Learning to Generate 3D Shapes with Generative Cellular Automata

Authors: Dongsu Zhang, Changwoon Choi, Jeonghwan Kim, Young Min Kim

ICLR 2021 | Conference PDF | Archive PDF | Plain Text | LLM Run Details

Reproducibility Variable Result LLM Response
Research Type Experimental Extensive experiments on probabilistic shape completion and shape generation demonstrate that our method achieves competitive performance against recent methods.
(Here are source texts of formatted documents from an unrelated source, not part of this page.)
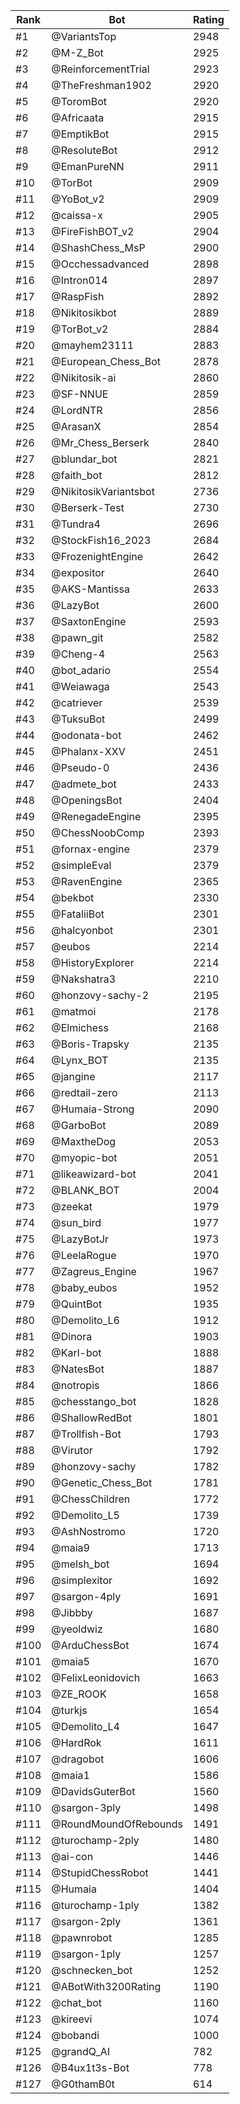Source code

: Rank|Bot|Rating
---|---|---
#1|@VariantsTop|2948
#2|@M-Z_Bot|2925
#3|@ReinforcementTrial|2923
#4|@TheFreshman1902|2920
#5|@ToromBot|2920
#6|@Africaata|2915
#7|@EmptikBot|2915
#8|@ResoluteBot|2912
#9|@EmanPureNN|2911
#10|@TorBot|2909
#11|@YoBot_v2|2909
#12|@caissa-x|2905
#13|@FireFishBOT_v2|2904
#14|@ShashChess_MsP|2900
#15|@Occhessadvanced|2898
#16|@Intron014|2897
#17|@RaspFish|2892
#18|@Nikitosikbot|2889
#19|@TorBot_v2|2884
#20|@mayhem23111|2883
#21|@European_Chess_Bot|2878
#22|@Nikitosik-ai|2860
#23|@SF-NNUE|2859
#24|@LordNTR|2856
#25|@ArasanX|2854
#26|@Mr_Chess_Berserk|2840
#27|@blundar_bot|2821
#28|@faith_bot|2812
#29|@NikitosikVariantsbot|2736
#30|@Berserk-Test|2730
#31|@Tundra4|2696
#32|@StockFish16_2023|2684
#33|@FrozenightEngine|2642
#34|@expositor|2640
#35|@AKS-Mantissa|2633
#36|@LazyBot|2600
#37|@SaxtonEngine|2593
#38|@pawn_git|2582
#39|@Cheng-4|2563
#40|@bot_adario|2554
#41|@Weiawaga|2543
#42|@catriever|2539
#43|@TuksuBot|2499
#44|@odonata-bot|2462
#45|@Phalanx-XXV|2451
#46|@Pseudo-0|2436
#47|@admete_bot|2433
#48|@OpeningsBot|2404
#49|@RenegadeEngine|2395
#50|@ChessNoobComp|2393
#51|@fornax-engine|2379
#52|@simpleEval|2379
#53|@RavenEngine|2365
#54|@bekbot|2330
#55|@FataliiBot|2301
#56|@halcyonbot|2301
#57|@eubos|2214
#58|@HistoryExplorer|2214
#59|@Nakshatra3|2210
#60|@honzovy-sachy-2|2195
#61|@matmoi|2178
#62|@Elmichess|2168
#63|@Boris-Trapsky|2135
#64|@Lynx_BOT|2135
#65|@jangine|2117
#66|@redtail-zero|2113
#67|@Humaia-Strong|2090
#68|@GarboBot|2089
#69|@MaxtheDog|2053
#70|@myopic-bot|2051
#71|@likeawizard-bot|2041
#72|@BLANK_BOT|2004
#73|@zeekat|1979
#74|@sun_bird|1977
#75|@LazyBotJr|1973
#76|@LeelaRogue|1970
#77|@Zagreus_Engine|1967
#78|@baby_eubos|1952
#79|@QuintBot|1935
#80|@Demolito_L6|1912
#81|@Dinora|1903
#82|@Karl-bot|1888
#83|@NatesBot|1887
#84|@notropis|1866
#85|@chesstango_bot|1828
#86|@ShallowRedBot|1801
#87|@Trollfish-Bot|1793
#88|@Virutor|1792
#89|@honzovy-sachy|1782
#90|@Genetic_Chess_Bot|1781
#91|@ChessChildren|1772
#92|@Demolito_L5|1739
#93|@AshNostromo|1720
#94|@maia9|1713
#95|@melsh_bot|1694
#96|@simplexitor|1692
#97|@sargon-4ply|1691
#98|@Jibbby|1687
#99|@yeoldwiz|1680
#100|@ArduChessBot|1674
#101|@maia5|1670
#102|@FelixLeonidovich|1663
#103|@ZE_ROOK|1658
#104|@turkjs|1654
#105|@Demolito_L4|1647
#106|@HardRok|1611
#107|@dragobot|1606
#108|@maia1|1586
#109|@DavidsGuterBot|1560
#110|@sargon-3ply|1498
#111|@RoundMoundOfRebounds|1491
#112|@turochamp-2ply|1480
#113|@ai-con|1446
#114|@StupidChessRobot|1441
#115|@Humaia|1404
#116|@turochamp-1ply|1382
#117|@sargon-2ply|1361
#118|@pawnrobot|1285
#119|@sargon-1ply|1257
#120|@schnecken_bot|1252
#121|@ABotWith3200Rating|1190
#122|@chat_bot|1160
#123|@kireevi|1074
#124|@bobandi|1000
#125|@grandQ_AI|782
#126|@B4ux1t3s-Bot|778
#127|@G0thamB0t|614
We demonstrate the ability of GCA to generate high-fidelity shapes in two tasks: probabilistic shape completion (Sec. 4.1) and shape generation (Sec. 4.2).
Researcher Affiliation Academia Dongsu Zhang, Changwoon Choi, Jeonghwan Kim & Young Min Kim Department of Electrical and Computer Engineering, Seoul National University {96lives, zzzmaster, whitealex95, youngmin.kim}@snu.ac.kr
Pseudocode Yes Algorithm 1 Training GCA
Open Source Code No The paper provides a link to the official code of a baseline method (3D-IWGAN) in Section G.2: 'https://github.com/ Edward Smith1884/3D-IWGAN'. However, it does not contain any explicit statement about releasing the source code for the Generative Cellular Automata (GCA) methodology described in this paper, nor does it provide a link to its own repository.
Open Datasets Yes The probabilistic shape completion is tested with Part Net (Mo et al. (2019)) and Part Net-Scan (Wu et al. (2020)) dataset, where objects in Shape Net(Chang et al. (2015)) are annotated with instance-level parts.
Dataset Splits No The paper mentions 'test set' and 'training set' in the context of evaluation, such as 'For each partial shape in the test set, we generate ten completion results...' and 'The scores assigned to training set can be regarded as an optimal value for each metric.' However, it does not explicitly provide specific details about dataset splits (e.g., percentages or exact counts for training, validation, and testing), nor does it mention a dedicated validation set.
Hardware Specification Yes All experiments are run on RTX 2080 ti 11GB GPU, except for the analysis on the neighborhood size with r = 10, which ran on Titan RTX 24GB GPU.
Software Dependencies No The paper mentions key software components and libraries such as 'U-Net', 'Minkowski Engine (Choy et al. (2019))', and 'Adam (Kingma & Ba (2015)) optimizer'. However, it does not provide specific version numbers for these software dependencies or any other programming languages or frameworks used, which are necessary for reproducible descriptions.
Experiment Setup Yes We use neighborhood radius r = 3, T = 70 with infusion speed w = 0.005 for all datasets. ... We use neighborhood size r = 2 with L1 distance metric, T = 100 inferences, infusion speed w = 0.005 for airplane and car dataset, and r = 3 for chair category... We train our method using the Adam (Kingma & Ba (2015)) optimizer with an initial learning rate of 5e-4 and batch size of 32. The learning rate decays by 0.5 every 100k steps.